Кроме тех минут, когда Хью особенно шалил, или плакал, или смеялся, или удивительно взрослым тоном говорил: «Люблю мой стульчик», — она неизменно испытывала расслабляющее чувство одиночества. Она больше уже не гордилась этим. Она была бы рада достигнуть умиротворения и, как Вайда, быть довольной своим городом и подметанием полов.
IIКэрол поглощала неимоверное множество книг, взятых из публичной библиотеки и выписанных из Сент — Пола. Вначале Кенникота тревожила эта страсть покупать книги. Книга — всегда книга, и если в библиотеке их целые тысячи, и притом бесплатно, то какого черта тратить на них деньги? Однако через два-три года он успокоился, решив, что это одна из странностей, приобретенных Кэрол на службе в библиотеке, и что от этой странности она едва ли когда-нибудь избавится.
Вайда Шервин весьма неодобрительно относилась к большинству авторов, которыми зачитывалась Кэрол. Это были молодые американские социологи, молодые английские реалисты, русские бунтари; Анатоль Франс, Ромен Ролан, Нексе, Уэллс, Шоу, Ки, Эдгар Ли Мастерс, Теодор Драйзер, Шервуд Андерсон, Генри Менкен и разные другие ниспровергатели основ — философы и писатели с которыми повсюду — в роскошных студиях Нью-Йорка, на фермах Канзаса, в гостиных Сан-Франциско и в негритянских школах Алабамы — советуются женщины. Знакомясь с ними, она преисполнилась теми же неясными желаниями, что и миллионы других женщин, той же решимостью выработать в себе классовое самосознание, но только не могла понять, принадлежность к какому, собственно, классу ей нужно осознать в себе.

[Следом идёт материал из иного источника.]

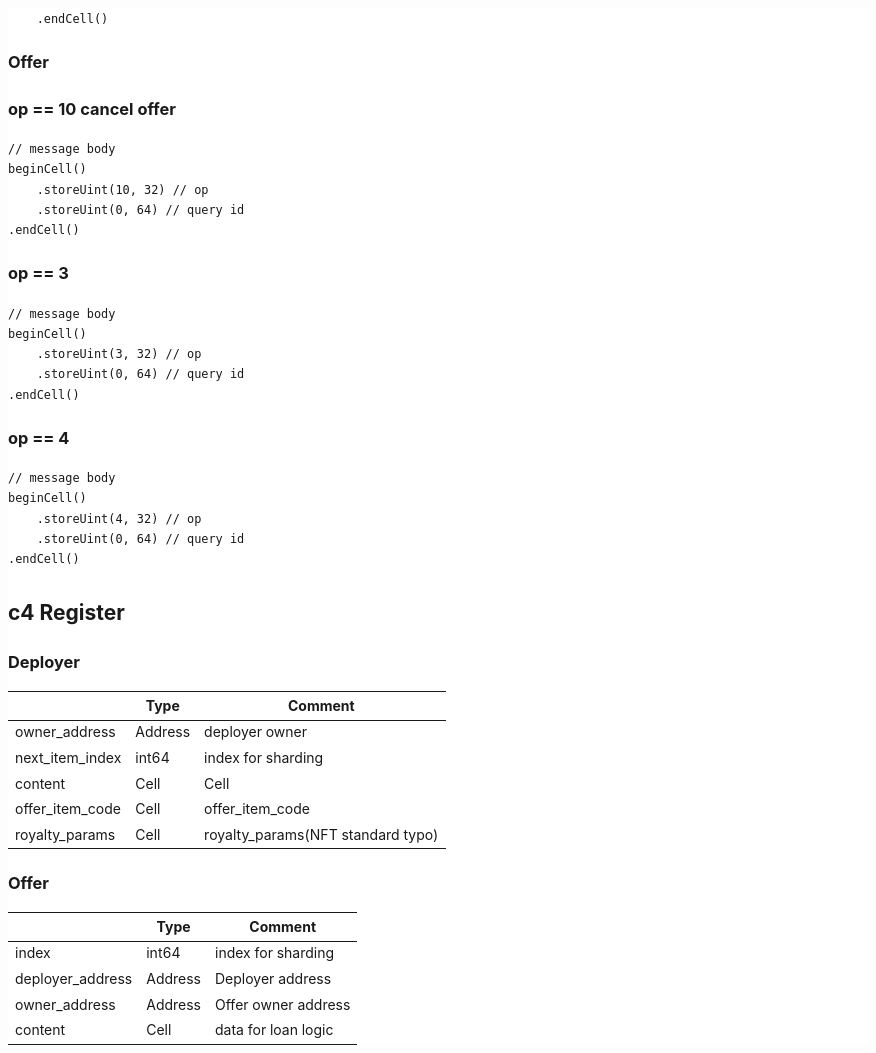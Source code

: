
 ```
    .endCell()
```
### Offer
### op == 10 cancel offer
```
// message body
beginCell()
    .storeUint(10, 32) // op
    .storeUint(0, 64) // query id
.endCell()
```
### op == 3
```
// message body
beginCell()
    .storeUint(3, 32) // op
    .storeUint(0, 64) // query id
.endCell()
```
### op == 4
```
// message body
beginCell()
    .storeUint(4, 32) // op
    .storeUint(0, 64) // query id
.endCell()
```

## c4 Register
### Deployer
|   | Type  | Comment  |
|---|---|---|
| owner_address  | Address  | deployer owner  |
| next_item_index  | int64  | index for sharding  | 
| content  | Cell  | Cell  | collection addr inside + nft_item_code for loop check |
| offer_item_code  | Cell  | offer_item_code  |
| royalty_params  | Cell | royalty_params(NFT standard typo)  |

### Offer
|   | Type  | Comment  |
|---|---|---|
| index  | int64  | index for sharding  |
| deployer_address  | Address  | Deployer address  | 
| owner_address  | Address  | Offer owner address  |
| content  | Cell  | data for loan logic  |
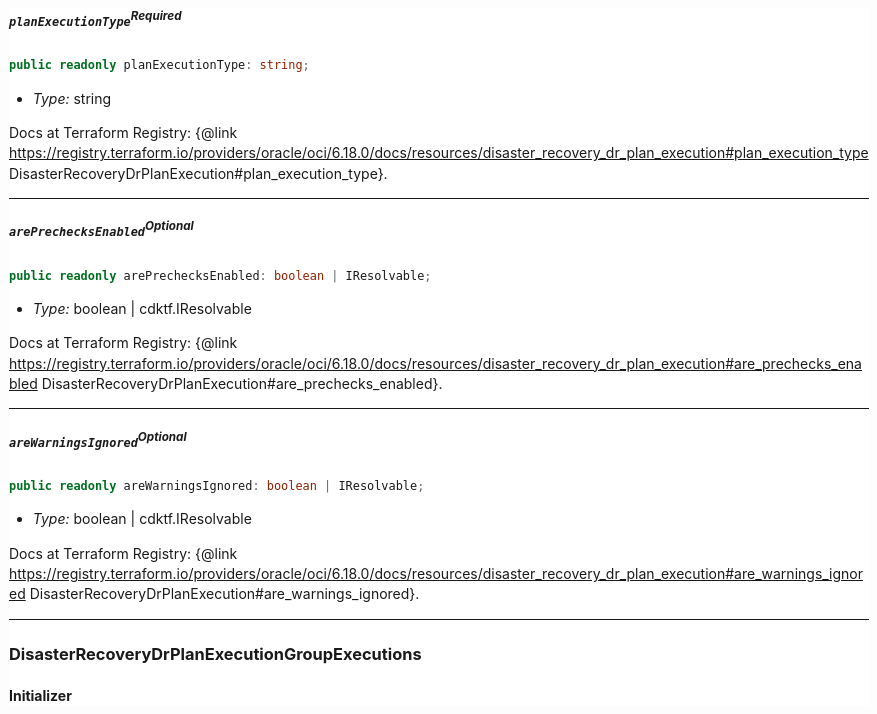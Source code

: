 
##### `planExecutionType`<sup>Required</sup> <a name="planExecutionType" id="rhizo-co-terraform-provider-oci.disasterRecoveryDrPlanExecution.DisasterRecoveryDrPlanExecutionExecutionOptions.property.planExecutionType"></a>

```typescript
public readonly planExecutionType: string;
```

- *Type:* string

Docs at Terraform Registry: {@link https://registry.terraform.io/providers/oracle/oci/6.18.0/docs/resources/disaster_recovery_dr_plan_execution#plan_execution_type DisasterRecoveryDrPlanExecution#plan_execution_type}.

---

##### `arePrechecksEnabled`<sup>Optional</sup> <a name="arePrechecksEnabled" id="rhizo-co-terraform-provider-oci.disasterRecoveryDrPlanExecution.DisasterRecoveryDrPlanExecutionExecutionOptions.property.arePrechecksEnabled"></a>

```typescript
public readonly arePrechecksEnabled: boolean | IResolvable;
```

- *Type:* boolean | cdktf.IResolvable

Docs at Terraform Registry: {@link https://registry.terraform.io/providers/oracle/oci/6.18.0/docs/resources/disaster_recovery_dr_plan_execution#are_prechecks_enabled DisasterRecoveryDrPlanExecution#are_prechecks_enabled}.

---

##### `areWarningsIgnored`<sup>Optional</sup> <a name="areWarningsIgnored" id="rhizo-co-terraform-provider-oci.disasterRecoveryDrPlanExecution.DisasterRecoveryDrPlanExecutionExecutionOptions.property.areWarningsIgnored"></a>

```typescript
public readonly areWarningsIgnored: boolean | IResolvable;
```

- *Type:* boolean | cdktf.IResolvable

Docs at Terraform Registry: {@link https://registry.terraform.io/providers/oracle/oci/6.18.0/docs/resources/disaster_recovery_dr_plan_execution#are_warnings_ignored DisasterRecoveryDrPlanExecution#are_warnings_ignored}.

---

### DisasterRecoveryDrPlanExecutionGroupExecutions <a name="DisasterRecoveryDrPlanExecutionGroupExecutions" id="rhizo-co-terraform-provider-oci.disasterRecoveryDrPlanExecution.DisasterRecoveryDrPlanExecutionGroupExecutions"></a>

#### Initializer <a name="Initializer" id="rhizo-co-terraform-provider-oci.disasterRecoveryDrPlanExecution.DisasterRecoveryDrPlanExecutionGroupExecutions.Initializer"></a>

Чтение, несомненно, способствовало критическим наблюдениям Кэрол над Главной улицей Гофер-Прери и всех соседних городишек, виденных ею во время поездок с Кенникотом. В ней постепенно слагались определенные убеждения. Они приходили непоследовательно, как обрывки отдельных впечатлений, в минуты, когда она ложилась спать, делала маникюр или ждала Кенникота.
Эти убеждения она изложила Вайде Шервин, то есть Вайде Вузерспун, сидя с нею у батареи над миской орехов из лавки дяди Уитьера. В этот вечер ни Кенникота, ни Рэйми не было в городе: вместе с другими нотаблями ордена Древних спартанцев они отправились на открытие новой орденской ложи в Уэкамине. Вайда пришла ночевать. Она помогла Кэрол уложить Хью, все время охая над тем, какая у него нежная кожа. Потом они болтали до полуночи.
То, что Кэрол говорила в этот вечер и что она мучительно продумала, шевелилось одновременно в умах женщин десяти тысяч других «Гофер-Прери». Ее формулировки не были точным решением, а лишь смутным видением трагической обреченности. Она излагала мысли не настолько связно, чтобы их можно было передать ее же словами. Ее речь была уснащена вставками: «вот видите ли», «вы понимаете, что я хочу сказать», «я не знаю, ясно ли я выражаюсь». Но мысли были все — таки очень определенные и проникнутые возмущением.
IIIИз прочитанных популярных рассказов и виденных пьес Кэрол усвоила, что у провинциальных американских городков две свято хранимые особенности. Первая, о которой ежечасно трубят десятки журналов, состоит в том, что они являются последним прибежищем истинной дружбы, честности и милых, простодушных невест. Поэтому все мужчины, выдвинувшиеся на поприще живописи в Париже или в финансовой сфере в Нью-Йорке, рано или поздно устают от шикарных женщин, возвращаются в свои родные городишки, объявляют столицы порочными, женятся на подругах своего детства и, в общем, счастливо доживают дни в родных местах.